An Taisce has become the first Irish environmental organisation to be bankrolled by the Government - to the tune of at least £55,000 a year, according to its chairman, Mr Michael Smith.
The trust, which holds its annual general meeting in Dublin today, is using this annual grant from the Department of the Environment to fulfil its watchdog role as a prescribed body under the Planning Act.
The Government funding, which is used to defray the salaries of full-time staff, has enabled An Taisce to play an even more active role in the planning arena, making submissions on approximately 2,000 schemes.
"Our national profile is growing, we have created a worldclass Website, our production of policy is increasing and we are winning an astonishing twice as many appeals to An Bord Pleanala as we were two years ago," Mr Smith said.
Successes in the past year included blocking a 23-storey tower in Dublin's Smithfield, "obtrusive" ESB pylons in Co Donegal, a housing estate in the grounds of W.B. Yeats's last home in Rathfarnham, Dublin, and an "incongruous" marina in Co Leitrim.

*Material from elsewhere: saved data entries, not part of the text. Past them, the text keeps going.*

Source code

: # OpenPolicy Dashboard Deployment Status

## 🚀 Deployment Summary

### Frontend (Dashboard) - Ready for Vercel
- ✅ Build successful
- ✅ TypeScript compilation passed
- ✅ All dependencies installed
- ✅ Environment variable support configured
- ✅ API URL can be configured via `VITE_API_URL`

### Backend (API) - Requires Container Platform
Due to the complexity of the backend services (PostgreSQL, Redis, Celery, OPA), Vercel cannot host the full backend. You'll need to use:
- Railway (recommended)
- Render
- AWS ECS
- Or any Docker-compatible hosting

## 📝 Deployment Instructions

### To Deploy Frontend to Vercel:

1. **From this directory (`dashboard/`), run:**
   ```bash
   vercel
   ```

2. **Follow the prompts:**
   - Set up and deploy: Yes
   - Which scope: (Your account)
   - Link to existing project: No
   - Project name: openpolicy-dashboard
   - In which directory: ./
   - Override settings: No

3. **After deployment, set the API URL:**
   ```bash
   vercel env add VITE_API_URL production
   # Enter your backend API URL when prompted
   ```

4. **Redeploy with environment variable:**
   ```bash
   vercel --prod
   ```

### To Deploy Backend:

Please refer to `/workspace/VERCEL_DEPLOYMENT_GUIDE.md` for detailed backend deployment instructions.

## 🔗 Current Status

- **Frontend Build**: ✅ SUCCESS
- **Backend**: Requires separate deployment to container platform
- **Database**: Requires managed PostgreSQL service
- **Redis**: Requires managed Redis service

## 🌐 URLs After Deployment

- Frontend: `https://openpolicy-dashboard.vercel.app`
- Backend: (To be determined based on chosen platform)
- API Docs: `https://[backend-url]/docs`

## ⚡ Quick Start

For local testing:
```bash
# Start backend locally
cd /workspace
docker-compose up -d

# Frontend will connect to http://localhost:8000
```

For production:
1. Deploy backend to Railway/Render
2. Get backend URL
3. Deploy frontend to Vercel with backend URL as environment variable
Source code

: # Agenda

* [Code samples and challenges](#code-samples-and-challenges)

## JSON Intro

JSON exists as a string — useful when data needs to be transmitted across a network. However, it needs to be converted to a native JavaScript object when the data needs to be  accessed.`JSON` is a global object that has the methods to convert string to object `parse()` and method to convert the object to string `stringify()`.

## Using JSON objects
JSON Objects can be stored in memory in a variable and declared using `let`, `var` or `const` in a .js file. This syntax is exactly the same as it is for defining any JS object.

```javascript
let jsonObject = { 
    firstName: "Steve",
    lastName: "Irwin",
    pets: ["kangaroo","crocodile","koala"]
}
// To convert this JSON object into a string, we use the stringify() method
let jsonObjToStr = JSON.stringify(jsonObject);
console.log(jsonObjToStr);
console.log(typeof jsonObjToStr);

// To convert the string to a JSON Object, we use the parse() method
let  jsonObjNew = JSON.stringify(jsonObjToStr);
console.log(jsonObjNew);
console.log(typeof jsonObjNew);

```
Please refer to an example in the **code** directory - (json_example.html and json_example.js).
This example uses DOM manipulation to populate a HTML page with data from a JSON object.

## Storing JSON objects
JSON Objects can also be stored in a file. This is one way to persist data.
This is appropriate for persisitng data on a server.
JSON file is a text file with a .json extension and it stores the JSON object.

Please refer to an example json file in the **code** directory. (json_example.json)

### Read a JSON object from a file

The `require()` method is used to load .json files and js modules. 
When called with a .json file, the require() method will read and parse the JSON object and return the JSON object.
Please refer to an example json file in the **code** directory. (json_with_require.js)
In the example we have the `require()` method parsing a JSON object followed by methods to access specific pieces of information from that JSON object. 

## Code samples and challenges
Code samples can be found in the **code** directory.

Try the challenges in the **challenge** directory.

"We also stopped a large number of one-off houses in the countryside," Mr Smith said. "We are increasingly opposing out-of-town business parks and commercial developments which do not provide mobility management plans."
In his chairman's report, he notes that An Taisce is now obtaining satisfactory results in 90 per cent of the 100 or so appeals it lodges. He says An Bord Pleanala "deserves enormous credit for taking seriously the notion of sustainable development".
An Taisce had also produced detailed policies on the National Spatial Strategy and the rural built environment as well as a critique of the last Budget.
But Mr Smith warns that An Taisce "still needs a multiple of its current funding if it is properly to address its vast remit in the public interest".
"It is my intention that the organisation should be in a position to recruit a chief executive by this time next year," he says. "We must move towards the standards of professionalism and dynamism which are challenging remit deserves."
The organisation's accounts for last year show an operating deficit of £23,000 - £11,000 more than 1999. However, this was offset by a general fund surplus of £61,000 and legacies amounting to £50,000, leaving a surplus of £88,000 at the end of the year.
An Taisce's total operating income for 2000 was £115,300. Membership subscriptions increased by 6 per cent to £61,900 for the year.
A further £39,000 was generated by project management and £7,100 by fundraising. Net current assets were put at £61,500.